- _WORK ORDER_
Below are the records; collect from them each line containing the string "caption".
>>
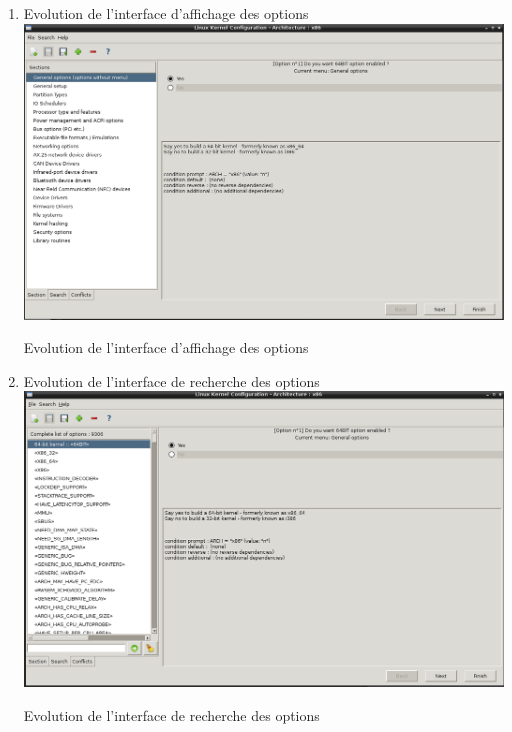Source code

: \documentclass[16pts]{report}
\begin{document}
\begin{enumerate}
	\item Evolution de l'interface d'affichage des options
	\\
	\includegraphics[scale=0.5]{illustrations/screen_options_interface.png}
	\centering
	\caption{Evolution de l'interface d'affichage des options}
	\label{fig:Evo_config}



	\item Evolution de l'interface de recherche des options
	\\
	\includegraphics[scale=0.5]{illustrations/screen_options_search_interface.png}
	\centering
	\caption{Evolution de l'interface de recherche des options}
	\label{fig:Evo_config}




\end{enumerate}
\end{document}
<<
- _REPLY TO THE EXERCISE_
	\caption{Evolution de l'interface d'affichage des options}
	\caption{Evolution de l'interface de recherche des options}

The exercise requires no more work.